SoC silicon integrates a number of different processors into one package. ARM's CPU architecture is prevalent in almost all customer designs, but partners are free to implement their own graphics processing units (GPUs), and Apple, in producing SoC chips for the iPhone and iPad, sides with graphics from Imagination Technologies, while Qualcomm and NVIDIA use in-house-designed Adreno and GeForce GPUs for the Snapdragon S4 and Tegra 3, respectively.
ARM is acutely aware that the GPU element of future SoC chips is gaining in importance. Released in November 2010 and mooted to be first commercially used by Samsung in its upcoming Exynos 5250 SoC, ARM's Mali T-604 GPU, hewn from an all-new Midgard architecture, looks impressive on paper. It is based on a unified shader architecture and supports DX11, OpenGL ES, and, as we found out just recently, the Open CL 1.1 Full Profile, which is useful for GPGPU compute applications.

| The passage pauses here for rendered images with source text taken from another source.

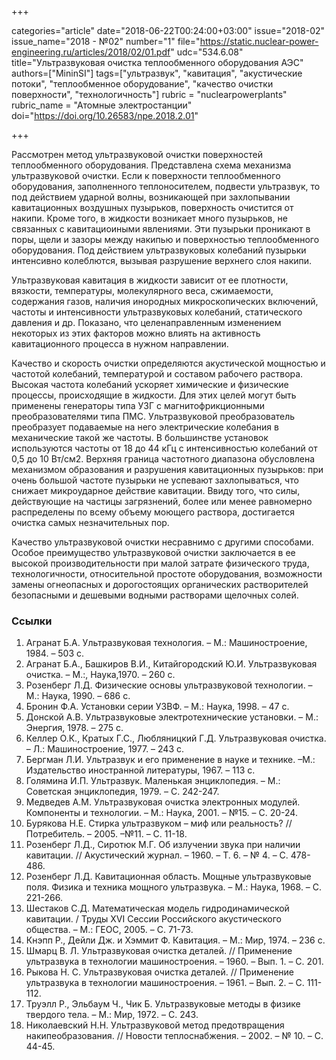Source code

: +++

categories="article"
date="2018-06-22T00:24:00+03:00"
issue="2018-02"
issue_name="2018 - №02"
number="1"
file="https://static.nuclear-power-engineering.ru/articles/2018/02/01.pdf"
udc="534.6.08"
title="Ультразвуковая очистка теплообменного оборудования АЭС"
authors=["MininSI"]
tags=["ультразвук", "кавитация", "акустические потоки", "теплообменное оборудование", "качество очистки поверхности", "технологичность"]
rubric = "nuclearpowerplants"
rubric_name = "Aтомные электростанции"
doi="https://doi.org/10.26583/npe.2018.2.01"

+++

Рассмотрен метод ультразвуковой очистки поверхностей теплообменного оборудования. Представлена схема механизма ультразвуковой очистки. Если к поверхности теплообменного оборудования, заполненного теплоносителем, подвести ультразвук, то под действием ударной волны, возникающей при захлопывании кавитационных воздушных пузырьков, поверхность очистится от накипи. Кроме того, в жидкости возникает много пузырьков, не связанных с кавитациоиными явлениями. Эти пузырьки проникают в поры, щели и зазоры между накипью и поверхностью теплообменного оборудования. Под действием ультразвуковых колебаний пузырьки интенсивно колеблются, вызывая разрушение верхнего слоя накипи.

Ультразвуковая кавитация в жидкости зависит от ее плотности, вязкости, температуры, молекулярного веса, сжимаемости, содержания газов, наличия инородных микроскопических включений, частоты и интенсивности ультразвуковых колебаний, статического давления и др. Показано, что целенаправленным изменением некоторых из этих факторов можно влиять на активность кавитационного процесса в нужном направлении.

Качество и скорость очистки определяются акустической мощностью и частотой колебаний, температурой и составом рабочего раствора. Высокая частота колебаний ускоряет химические и физические процессы, происходящие в жидкости. Для этих целей могут быть применены генераторы типа УЗГ с магнитофрикционными преобразователями типа ПМС. Ультразвуковой преобразователь преобразует подаваемые на него электрические колебания в механические такой же частоты. В большинстве установок используются частоты от 18 до 44 кГц с интенсивностью колебаний от 0,5 до 10 Вт/см2. Верхняя граница частотного диапазона обусловлена механизмом образования и разрушения кавитационных пузырьков: при очень большой частоте пузырьки не успевают захлопываться, что снижает микроударное действие кавитации. Ввиду того, что силы, действующие на частицы загрязнений, более или менее равномерно распределены по всему объему моющего раствора, достигается очистка самых незначительных пор.

Качество ультразвуковой очистки несравнимо с другими способами. Особое преимущество ультразвуковой очистки заключается в ее высокой производительности при малой затрате физического труда, технологичности, относительной простоте оборудования, возможности замены огнеопасных и дорогостоящих органических растворителей безопасными и дешевыми водными растворами щелочных солей.

### Ссылки

1. Агранат Б.А. Ультразвуковая технология. – М.: Машиностроение, 1984. – 503 с.
2. Агранат Б.А., Башкиров В.И., Китайгородский Ю.И. Ультразвуковая очистка. – М.:, Наука,1970. – 260 с.
3. Розенберг Л.Д. Физические основы ультразвуковой технологии. – М.: Наука, 1990. – 686 с.
5. Бронин Ф.А. Установки серии УЗВФ. – М.: Наука, 1998. – 47 с.
6. Донской А.В. Ультразвуковые электротехнические установки. – М.: Энергия, 1978. – 275 с.
7. Келлер О.К., Кратых Г.С., Любляницкий Г.Д. Ультразвуковая очистка. – Л.: Машиностроение, 1977. – 243 с.
8. Бергман Л.И. Ультразвук и его применение в науке и технике. –М.: Издательство иностранной литературы, 1967. – 113 с.
9. Голямина И.П. Ультразвук. Маленькая энциклопедия. – М.: Советская энциклопедия, 1979. – С. 242-247.
10. Медведев А.М. Ультразвуковая очистка электронных модулей. Компоненты и технологии. – М.: Наука, 2001. – №15. – С. 20-24.
11. Бурякова Н.Е. Стирка ультразвуком – миф или реальность? // Потребитель. – 2005. –№11. – С. 11-18.
12. Розенберг Л.Д., Сиротюк М.Г. Об излучении звука при наличии кавитации. // Акустический журнал. – 1960. – Т. 6. – № 4. – С. 478-486.
13. Розенберг Л.Д. Кавитационная область. Мощные ультразвуковые поля. Физика и техника мощного ультразвука. – М.: Наука, 1968. – С. 221-266.
14. Шестаков С.Д. Математическая модель гидродинамической кавитации. / Труды ХVI Сессии Российского акустического общества. – М.: ГЕОС, 2005. – С. 71-73.
15. Кнэпп Р., Дейли Дж. и Хэммит Ф. Кавитация. – М.: Мир, 1974. – 236 с.
16. Шмарц В. Л. Ультразвуковая очистка деталей. // Применение ультразвука в технологии машиностроения. – 1960. – Вып. 1. – С. 201.
17. Рыкова Н. С. Ультразвуковая очистка деталей. // Применение ультразвука в технологии машиностроения. – 1961. – Вып. 2. – С. 111-112.
18. Труэлл Р., Эльбаум Ч., Чик Б. Ультразвуковые методы в физике твердого тела. – М.: Мир, 1972. – С. 243.
19. Николаевский Н.Н. Ультразвуковой метод предотвращения накипеобразования. // Новости теплоснабжения. – 2002. – № 10. – С. 44-45.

Second-generation Mali adds more speed
Though the Mali T-604 is still a few months off from mass-market adoption from smartphone and tablet makers, ARM is today releasing three new Mali T-600-series GPUs, the T-624, T-628, and T-678.
These second-generation Mali T-624 and T-678 GPUs follow the same basic topology as the incumbent four-core T-604 and eight-core T-658, insofar each core of the higher-specified GPU features double the arithmetic processing ability of the base Mali GPU. Architected for performance-hungry mobile devices such as tablets, do understand that T-658 and T-678 have up to double the cores, leading to up to 4x the compute performance. Mali T-658, meanwhile, simply doubles-up on T-624.
Mali vs. Mali
So if the Mali T-604 and T-624 are so similar - and, remember, the T-604 is yet to arrive to market - why bother with a 'second-generation' architecture? Comparing like-for-like, Mali T-624 improves upon T-604 in two major ways. First off, ARM has taken a good look at T-604 and gone down to what is known as the register-transfer level (RTL), screening the GPU to see if it can remove any performance-related bottlenecks of the first-gen silicon. This is common practice after a chip has been released.
General behind-the-scenes improvements enable the T-624 to achieve higher frequencies and better throughput than its predecessor, ARM says, though no hard-and-fast details have been provided. Secondly, T-624, and all second-gen Mali T-600-series GPUs, implement an ARM-developed feature called Adaptive Scalable Texture Compression (ASTC). Pushing lots of data around buses is wonderfully inefficient from a power standpoint, especially on mobile devices, and the reduction in memory traffic and footprint from using ASTC is key in improving device battery life and raising overall SoC efficiency. ARM says that ASTC has been adopted by the Khronos Group - the folks behind open-standard APIs - and will therefore be provided royalty-free to the developer community.
It is expected that ARM's second-generation Mali T-600 GPUs will feature in commercial mobile devices in 2013. Building on solid technology from the established Mali line, the battle for mobile graphics is heating up nicely.